Il a suffi à tant de malheureux d'en prendre quelques
gouttes pour sentir en leurs veines - et en leur âme
- un sang nouveau.
Qui pourrait prétendre qu'une correspondance aussi
étroite entre la vision d'Horeb et celle de Massabielle
puisse être le simple effet du hasard ?
Il est sage d'y voir un dessein de Dieu. Lequel ?
Pour mieux souligner la puissance de Marie, il a voulu que
la grande manifestation dans laquelle elle déclinerait
le privilège qui lui constitue un nom incommunicable,
fût calquée sur sa propre Apparition où
pour la première fois, se montrant à un homme,
il avait nommé son entité.
Par ailleurs, il fallait que l'Apparition de Dieu se révélant
comme Tout-Puissant renfermât en annonce prophétique,
la douce et formidable figure de la Vierge Marie par qui,
quand viendrait l'ère de la miséricorde, s'accompliraient
les grands prodiges de la grâce. Le bâton prestigieux
de Moïse n'était que l'image anticipée
de l'intercession de Marie, que nous obtient infailliblement
l'invocation de sa puissance. Le Tout-Puissant continue de
régner. Mais, depuis le Calvaire, il règne et
ne veut régner que par Marie.
Nous nous en voudrions de viser à l'originalité
en une question aussi grave. Ce sont les Pères de l'Eglise
eux-mêmes qui ont pressenti, dans la vision de Moïse,
une évocation du mystère de Marie. Dans ce buisson
qui brûle sans se consommer, et qui laisse entrevoir
au milieu des flammes Celui que la Bible nomme « l'ange
de Yahveh », ils avaient vu comme une image de celle
qui avait reçu dans son sein la flamme divine sans
en être consumée. La liturgie nous fait chanter,
au jour de la Purification : « Rubum quem viderat Moyses
incom¬bustum conservatam agnovimus tuam laudabilem virginitatem.

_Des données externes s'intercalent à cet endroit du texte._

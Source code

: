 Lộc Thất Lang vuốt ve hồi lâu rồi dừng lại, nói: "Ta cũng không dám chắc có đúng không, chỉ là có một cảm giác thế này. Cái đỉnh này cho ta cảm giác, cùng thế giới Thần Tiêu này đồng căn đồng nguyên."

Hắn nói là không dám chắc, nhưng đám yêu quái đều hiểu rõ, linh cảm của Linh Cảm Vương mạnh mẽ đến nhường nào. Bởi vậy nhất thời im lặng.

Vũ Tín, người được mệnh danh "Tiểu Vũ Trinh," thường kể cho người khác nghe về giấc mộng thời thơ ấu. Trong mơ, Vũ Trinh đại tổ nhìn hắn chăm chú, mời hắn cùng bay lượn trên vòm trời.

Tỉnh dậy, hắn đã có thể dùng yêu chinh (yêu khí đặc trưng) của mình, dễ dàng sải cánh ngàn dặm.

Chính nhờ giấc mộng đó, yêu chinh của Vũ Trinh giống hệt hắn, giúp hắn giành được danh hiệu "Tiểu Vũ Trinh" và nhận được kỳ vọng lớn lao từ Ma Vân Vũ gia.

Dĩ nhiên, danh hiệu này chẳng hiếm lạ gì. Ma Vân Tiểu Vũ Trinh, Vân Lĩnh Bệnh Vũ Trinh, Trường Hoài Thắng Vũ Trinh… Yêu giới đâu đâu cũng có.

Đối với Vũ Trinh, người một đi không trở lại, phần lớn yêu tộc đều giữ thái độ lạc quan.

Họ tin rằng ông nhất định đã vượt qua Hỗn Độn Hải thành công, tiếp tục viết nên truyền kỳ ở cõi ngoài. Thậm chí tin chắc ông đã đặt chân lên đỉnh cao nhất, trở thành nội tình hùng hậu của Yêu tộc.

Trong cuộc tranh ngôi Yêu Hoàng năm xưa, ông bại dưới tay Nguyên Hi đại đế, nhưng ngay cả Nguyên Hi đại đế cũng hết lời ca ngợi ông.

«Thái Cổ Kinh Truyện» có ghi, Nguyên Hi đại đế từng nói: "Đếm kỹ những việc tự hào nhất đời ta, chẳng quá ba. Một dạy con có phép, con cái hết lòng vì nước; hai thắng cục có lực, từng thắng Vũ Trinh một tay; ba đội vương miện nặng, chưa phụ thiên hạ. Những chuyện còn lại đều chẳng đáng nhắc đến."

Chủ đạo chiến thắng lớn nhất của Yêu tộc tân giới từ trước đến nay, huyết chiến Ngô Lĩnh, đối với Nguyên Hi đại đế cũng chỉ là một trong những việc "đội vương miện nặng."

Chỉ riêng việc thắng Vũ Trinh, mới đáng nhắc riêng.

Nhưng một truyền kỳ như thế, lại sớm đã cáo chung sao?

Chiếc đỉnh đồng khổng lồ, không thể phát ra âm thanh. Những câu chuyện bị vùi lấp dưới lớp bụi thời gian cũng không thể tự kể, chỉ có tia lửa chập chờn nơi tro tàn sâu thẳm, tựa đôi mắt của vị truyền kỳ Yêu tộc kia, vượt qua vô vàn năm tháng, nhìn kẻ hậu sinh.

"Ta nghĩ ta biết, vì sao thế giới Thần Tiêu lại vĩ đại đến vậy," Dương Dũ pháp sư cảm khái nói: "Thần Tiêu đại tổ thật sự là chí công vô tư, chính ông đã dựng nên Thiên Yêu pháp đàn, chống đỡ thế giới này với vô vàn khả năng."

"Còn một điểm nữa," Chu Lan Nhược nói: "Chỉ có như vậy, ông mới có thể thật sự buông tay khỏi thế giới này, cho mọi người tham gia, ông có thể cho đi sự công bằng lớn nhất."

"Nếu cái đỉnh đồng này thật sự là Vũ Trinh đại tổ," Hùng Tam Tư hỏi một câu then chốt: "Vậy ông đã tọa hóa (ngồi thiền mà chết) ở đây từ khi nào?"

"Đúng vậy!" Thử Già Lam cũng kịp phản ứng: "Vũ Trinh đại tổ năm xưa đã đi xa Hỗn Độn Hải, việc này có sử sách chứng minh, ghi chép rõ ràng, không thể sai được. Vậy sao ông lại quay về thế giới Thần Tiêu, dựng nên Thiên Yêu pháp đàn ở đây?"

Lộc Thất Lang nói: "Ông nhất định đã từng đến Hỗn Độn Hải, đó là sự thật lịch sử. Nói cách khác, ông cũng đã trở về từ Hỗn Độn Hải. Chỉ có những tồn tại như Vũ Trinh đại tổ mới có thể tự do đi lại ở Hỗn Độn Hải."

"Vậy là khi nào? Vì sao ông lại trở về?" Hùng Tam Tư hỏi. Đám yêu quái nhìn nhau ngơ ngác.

Dans le buisson enflammé mais non consumé qui
apparut à Moïse, nous avons reconnu votre virginité
admirablement conservée ».
La vision de Bernadette vient donc confirmer les intuitions
mystiques de nos Pères. Et quoi de plus émouvant
de penser qu'en contemplant Yahveh, Celui qui s'était
fait connaître à Abraham comme le Tout-Puissant,
Moïse avait déjà sous les yeux l'image
de « la Vierge puissante ».
Voici maintenant l'épilogue de la première Apparition.
Quand Bernadette eut terminé son chapelet, la vision
s'évanouit soudain. Alors elle passa le canal pour
aller rejoindre ses compagnes. Tout à l'heure, ayant
entendu ses deux compagnes dire, en remettant leurs sabots
: « Comme l'eau est froide ! », « Pauvre
de moi ! s'était-elle écriée, comment
ferai-je pour traverser, moi qui suis malade ? » En
entrant dans l'eau, elle fut surprise de la trouver «
chaude comme l'eau de vaisselle... comme si on l'avait chauffée
».
Avec sa sœur Toinette et Jeanne Abadie, elle reprit le
chemin de Lourdes, chacune chargée de son fagot. Mais
le fagot de Toinette était trop lourd et elle ne put
monter le chemin de la colline. Bernadette vint le prendre
et le porta aisément. Etonnement de Toinette : «
Je suis pourtant plus forte que toi, dit-elle. Comment peux-tu
porter ce fagot ? »
La Dame du Rocher voulait nous enseigner, par ces deux scènes
combien touchantes, comment elle se plaît à faire
intervenir sa puissance près des petits et des faibles,
au nombre desquels il importe que nous nous rangions si nous
voulons bénéficier de son ineffable protection.